* [Supplied records]:
###

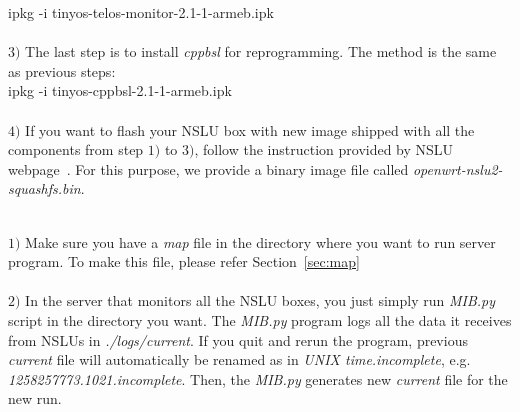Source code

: \documentclass[10pt,conference]{IEEEtran}
\newcommand\spar[1]{\vspace{1ex}\noindent{\bf #1}}
\begin{document}
ipkg -i tinyos-telos-monitor-2.1-1-armeb.ipk \\\\
$3)$ The last step is to install \textit{cppbsl} for reprogramming. The method is the
same as previous steps: \\

ipkg -i tinyos-cppbsl-2.1-1-armeb.ipk\\\\
$4)$ If you want to flash your NSLU box with new image shipped with all the
components from step $1)$ to $3)$, follow the instruction provided by NSLU
webpage~\cite{NSLU}.  For this purpose, we provide a binary image file called
\textit{openwrt-nslu2-squashfs.bin}.

\spar{2. Server}\\
$1)$ Make sure you have a \textit{map} file in the directory where you want to 
run server program. To make this file, please refer Section~\ref{sec:map}\\\\
$2)$ In the server that monitors all the NSLU boxes, you just simply run
\textit{MIB.py} script in the directory you want.  The \textit{MIB.py} program
logs all the data it receives from NSLUs in \textit{./logs/current}.  If you
quit and rerun the program, previous \textit{current} file will automatically
be renamed as in \textit{UNIX time.incomplete}, e.g.
\textit{1258257773.1021.incomplete}.  Then, the \textit{MIB.py} generates new
\textit{current} file for the new run.
\end{document}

###

* [Exercise prompt]:
Nothing but the lines with "this" should be returned, copied from the entries above.

* [Task solution]:
webpage~\cite{NSLU}.  For this purpose, we provide a binary image file called
run server program. To make this file, please refer Section~\ref{sec:map}\\\\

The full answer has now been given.